PyTorch Frame: A Modular Framework for Multi-Modal Tabular Learning
Weihua Hu, Yiwen Yuan, Zecheng Zhang, Akihiro Nitta, Kaidi Cao, Vid Kocijan, Jinu Sunil, Jure Leskovec, Matthias Fey
TL;DR
PyTorch Frame tackles the challenge of learning from multi-modal tabular data by introducing Tensor Frame and a modular encoder–combiner–decoder pipeline that maps raw tables into per-column tensors, builds column embeddings, and refines them through column-wise interactions to produce row representations. It enables easy incorporation of external foundation models for text and image modalities and supports end-to-end learning with Graph Neural Networks via PyG for relational data. Empirically, it demonstrates strong gains in tabular tasks involving text and relational data, while remaining competitive on conventional numerical/categorical datasets.

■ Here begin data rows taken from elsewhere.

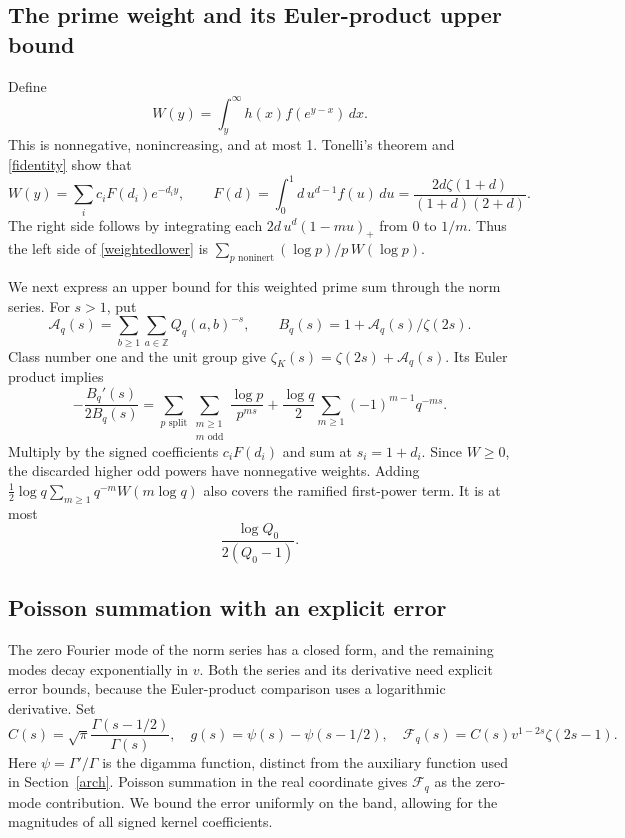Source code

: \documentclass[11pt]{article}
\newcommand{\Z}{\mathbb Z}
\begin{document}
\subsection{The prime weight and its Euler-product upper bound}
Define
\[
 W(y)=\int_y^\infty h(x)f(e^{y-x})\,dx.
\]
This is nonnegative, nonincreasing, and at most 1. Tonelli's theorem
and \eqref{fidentity} show that
\begin{equation}\label{multiplier}
 W(y)=\sum_i c_i F(d_i)e^{-d_i y},\qquad
 F(d)=\int_0^1 d\,u^{d-1}f(u)\,du
       =\frac{2d\zeta(1+d)}{(1+d)(2+d)}.
\end{equation}
The right side follows by integrating each
\(2d\,u^d(1-mu)_+\) from 0 to \(1/m\).
Thus the left side of \eqref{weightedlower} is
\(\sum_{p\text{ noninert}}(\log p)/p\,W(\log p)\).

We next express an upper bound for this weighted prime sum through the
norm series. For \(s>1\), put
\[
 \mathcal A_q(s)=\sum_{b\ge1}\sum_{a\in\Z}Q_q(a,b)^{-s},\qquad
 B_q(s)=1+\mathcal A_q(s)/\zeta(2s).
\]
Class number one and the unit group give
\(\zeta_K(s)=\zeta(2s)+\mathcal A_q(s)\). Its Euler product implies
\[
 -\frac{B_q'(s)}{2B_q(s)}
 =\sum_{p\text{ split}}\sum_{\substack{m\ge1\\m\text{ odd}}}
      \frac{\log p}{p^{ms}}
 +\frac{\log q}{2}\sum_{m\ge1}(-1)^{m-1}q^{-ms}.
\]
Multiply by the signed coefficients \(c_iF(d_i)\) and sum at
\(s_i=1+d_i\). Since \(W\ge0\), the discarded higher odd powers
have nonnegative weights. Adding
\(\frac12\log q\sum_{m\ge1}q^{-m}W(m\log q)\) also covers the
ramified first-power term. It is at most
\begin{equation}\label{ramerror}
 \frac{\log Q_0}{2(Q_0-1)}.
\end{equation}

\subsection{Poisson summation with an explicit error}\label{poisson}
The zero Fourier mode of the norm series has a closed form, and the
remaining modes decay exponentially in \(v\). Both the series and
its derivative need explicit error bounds, because the Euler-product
comparison uses a logarithmic derivative.
Set
\[
 C(s)=\sqrt\pi\frac{\Gamma(s-1/2)}{\Gamma(s)},\quad
 g(s)=\psi(s)-\psi(s-1/2),\quad
 \mathcal F_q(s)=C(s)v^{1-2s}\zeta(2s-1).
\]
Here \(\psi=\Gamma'/\Gamma\) is the digamma function, distinct
from the auxiliary function used in Section~\ref{arch}.
Poisson summation in the real coordinate gives
\(\mathcal F_q\) as the zero-mode contribution. We bound the error
uniformly on the band, allowing for the magnitudes of all signed
kernel coefficients.
\end{document}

The framework offers a flexible, extensible toolkit to accelerate research and deployment of deep tabular learning in real-world multi-modal and relational settings.
Abstract
We present PyTorch Frame, a PyTorch-based framework for deep learning over multi-modal tabular data. PyTorch Frame makes tabular deep learning easy by providing a PyTorch-based data structure to handle complex tabular data, introducing a model abstraction to enable modular implementation of tabular models, and allowing external foundation models to be incorporated to handle complex columns (e.g., LLMs for text columns). We demonstrate the usefulness of PyTorch Frame by implementing diverse tabular models in a modular way, successfully applying these models to complex multi-modal tabular data, and integrating our framework with PyTorch Geometric, a PyTorch library for Graph Neural Networks (GNNs), to perform end-to-end learning over relational databases.